As shown in Table 1, the results of the subsequent factor analysis revealed three factors which represented Deal Evaluation, Perceived Risk, and Product Desirability. As expected, the first factor effectively combined the previous measures of value assessments and attitude toward the deal. The second factor combined the performance and financial risk items. This differs from Grewal, Gotlieb, and Marmorstein (1994) who, using a confirmatory factor analysis, established discrimination between the two constructs. We will combine these two risk elements into one scale for our purposes. The results also reveal that a single-item of product desirability discriminates from both the deal evaluation and the perceived risk factors. It also appeared as distinct from the quality measures. The reliability of the multi-item scales was assessed using Cronbach's alpha. The scales, the items that comprise the scales, and their corresponding alphas are reported in Table 1.

TABLE 1

FACTOR PATTERN

RESULTS

Research Model Examined

The factor analyses led us to slightly modify our original constructs to reflect the results and insights. The revised model that we established and set out to test is shown in Figure 2. Measures were developed for each construct based on the factor analyses. Product desirability was represented by a single item, perceived risk was measured by four items, monetary outlay relative to expectations was calculated as discussed earlier, evaluation of the deal was measured with eight items, and purchase intention was measured with a single item (Likelihood to buy).

Model Assessment

In order to demonstrate the mediating effect of Deal Evaluation on Purchase Intention, the procedures described in Baron and Kenny (1986) were followed. The procedure sets forth the following steps to test for mediation: 1) regress the mediator on the independent variable(s); 2) regress the dependent variable on the independent variable(s); and 3) regress the dependent variable on both the independent variable(s) and on the mediator. To establish mediation, the following conditions must hold: the independent variable(s) must affect the mediator in the first equation; the independent variable(s) must be shown to affect the dependent variable in the second equation; and the mediator must affect the dependent variable in the third equation. If these conditions all hold in the predicted direction, then the effect of the independent variable(s) on the dependent variable must be less in the third equation than in the second. Perfect mediation holds if the independent variable(s) has no effect when the mediator is controlled.

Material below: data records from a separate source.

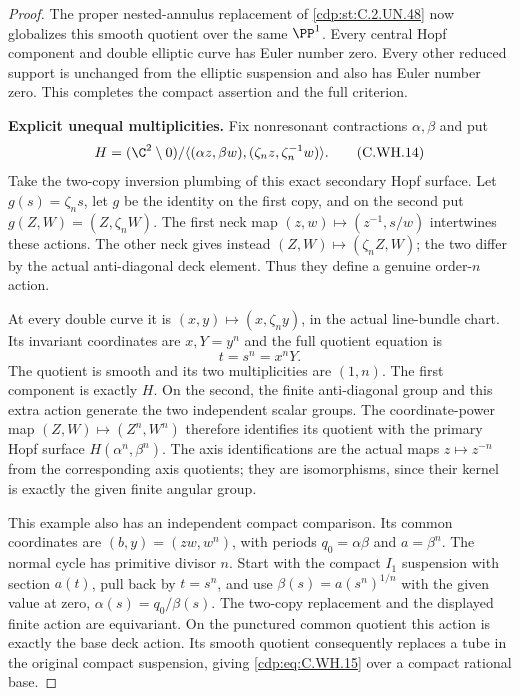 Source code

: \begin{proof}
The proper nested-annulus
replacement of \ref{cdp:st:C.2.UN.48} now
globalizes this smooth quotient
over the same $\PP^1$.
Every central Hopf component
and double elliptic curve
has Euler number zero.
Every other reduced support
is unchanged from the elliptic
suspension and also has Euler
number zero. This completes
the compact assertion and
the full criterion.

\par\medskip\noindent\textbf{Explicit unequal multiplicities.}
Fix nonresonant contractions
$\alpha,\beta$ and put
\[
 H=(\C^2\setminus0)/
  \langle(\alpha z,\beta w),
              (\zeta_n z,\zeta_n^{-1}w)\rangle .
\tag{C.WH.14}\label{cdp:eq:C.WH.14}
\]
Take the two-copy inversion
plumbing of this exact secondary
Hopf surface. Let $g(s)=\zeta_n s$,
let $g$ be the identity on the
first copy, and on the second
put $g(Z,W)=(Z,\zeta_n W)$.
The first neck map
$(z,w)\mapsto(z^{-1},s/w)$
intertwines these actions.
The other neck gives instead
$(Z,W)\mapsto(\zeta_n Z,W)$;
the two differ by the actual
anti-diagonal deck element.
Thus they define a genuine
order-$n$ action.

At every double curve it is
$(x,y)\mapsto(x,\zeta_n y)$,
in the actual line-bundle chart.
Its invariant coordinates are
$x,Y=y^n$ and the full quotient
equation is
\[
                              t=s^n=x^nY .
\tag{C.WH.15}\label{cdp:eq:C.WH.15}
\]
The quotient is smooth and its
two multiplicities are $(1,n)$.
The first component is exactly
$H$. On the second, the finite
anti-diagonal group and this
extra action generate the two
independent scalar groups.
The coordinate-power map
$(Z,W)\mapsto(Z^n,W^n)$
therefore identifies its
quotient with the primary
Hopf surface
$H(\alpha^n,\beta^n)$.
The axis identifications are
the actual maps $z\mapsto z^{-n}$
from the corresponding axis
quotients; they are isomorphisms,
since their kernel is exactly
the given finite angular group.

This example also has an
independent compact comparison.
Its common coordinates are
$(b,y)=(zw,w^n)$, with periods
$q_0=\alpha\beta$ and
$a=\beta^n$. The normal cycle
has primitive divisor $n$.
Start with the compact $I_1$
suspension with section $a(t)$,
pull back by $t=s^n$, and use
$\beta(s)=a(s^n)^{1/n}$ with
the given value at zero,
$\alpha(s)=q_0/\beta(s)$.
The two-copy replacement and
the displayed finite action
are equivariant. On the
punctured common quotient this
action is exactly the base
deck action. Its smooth
quotient consequently replaces
a tube in the original compact
suspension, giving \eqref{cdp:eq:C.WH.15}
over a compact rational base.


\end{proof}
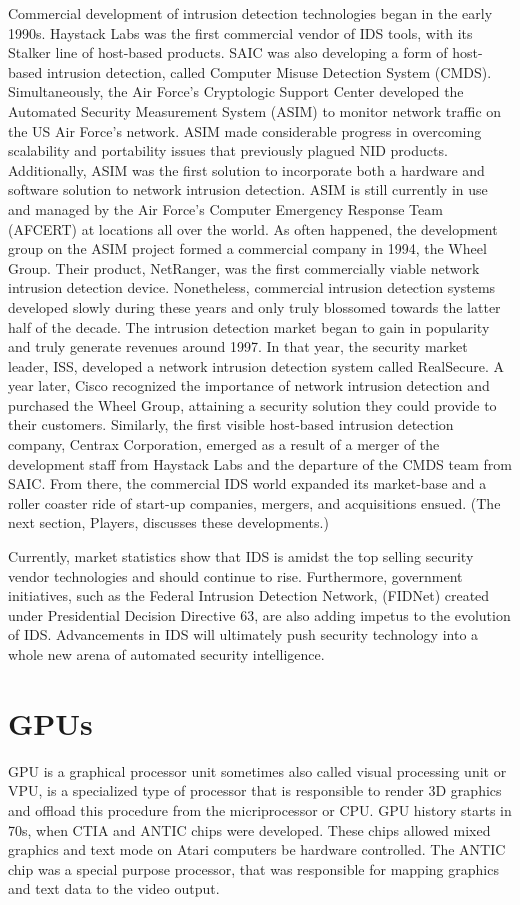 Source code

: \documentclass[thesis=M,english]{FITthesis}[2011/07/15]
\begin{document}
Commercial development of intrusion detection technologies began in the early 1990s. Haystack Labs was the first commercial vendor of IDS tools, with its Stalker line of host-based products. SAIC was also developing a form of host-based intrusion detection, called Computer Misuse Detection System (CMDS). Simultaneously, the Air Force's Cryptologic Support Center developed the Automated Security Measurement System (ASIM) to monitor network traffic on the US Air Force's network. ASIM made considerable progress in overcoming scalability and portability issues that previously plagued NID products. Additionally, ASIM was the first solution to incorporate both a hardware and software solution to network intrusion detection. ASIM is still currently in use and managed by the Air Force's Computer Emergency Response Team (AFCERT) at locations all over the world. As often happened, the development group on the ASIM project formed a commercial company in 1994, the Wheel Group. Their product, NetRanger, was the first commercially viable network intrusion detection device. Nonetheless, commercial intrusion detection systems developed slowly during these years and only truly blossomed towards the latter half of the decade.
The intrusion detection market began to gain in popularity and truly generate revenues around 1997. In that year, the security market leader, ISS, developed a network intrusion detection system called RealSecure. A year later, Cisco recognized the importance of network intrusion detection and purchased the Wheel Group, attaining a security solution they could provide to their customers. Similarly, the first visible host-based intrusion detection company, Centrax Corporation, emerged as a result of a merger of the development staff from Haystack Labs and the departure of the CMDS team from SAIC. From there, the commercial IDS world expanded its market-base and a roller coaster ride of start-up companies, mergers, and acquisitions ensued. (The next section, Players, discusses these developments.)

Currently, market statistics show that IDS is amidst the top selling security vendor technologies and should continue to rise. Furthermore, government initiatives, such as the Federal Intrusion Detection Network, (FIDNet) created under Presidential Decision Directive 63, are also adding impetus to the evolution of IDS. Advancements in IDS will ultimately push security technology into a whole new arena of automated security intelligence.

\section{GPUs}
GPU is a graphical processor unit sometimes also called visual processing unit or VPU, is a specialized type of processor that is responsible to render 3D graphics and offload this procedure from the micriprocessor or CPU. GPU history starts in 70s, when CTIA and ANTIC chips were developed. These chips allowed mixed graphics and text mode on Atari computers be hardware controlled. The ANTIC chip was a special purpose processor, that was responsible for mapping graphics and text data to the video output.
\end{document}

Using the terms of Baron and Kenny, Evaluation of the deal is the hypothesized mediator in our model, Purchase intention is the dependent variable, and Product Desirability, Perceived Risk, and Monetary outlay relative to expectations are independent variables.

Three versions of the model were analyzed by multiple regression and their R-squares compared in order to determine the best model:

(1) Evaluation of the Deal = f (Product Desirability, Perceived Risk, Monetary outlay relative to expectations)

(2) Likely to Buy = f (Product Desirability, Perceived Risk, Monetary outlay relative to expectations)

(3) Likely to Buy = f (Product Desirability, Perceived Risk, Monetary outlay relative to expectations, Evaluation of the Deal)

The results of these analyses are reported in Table 2.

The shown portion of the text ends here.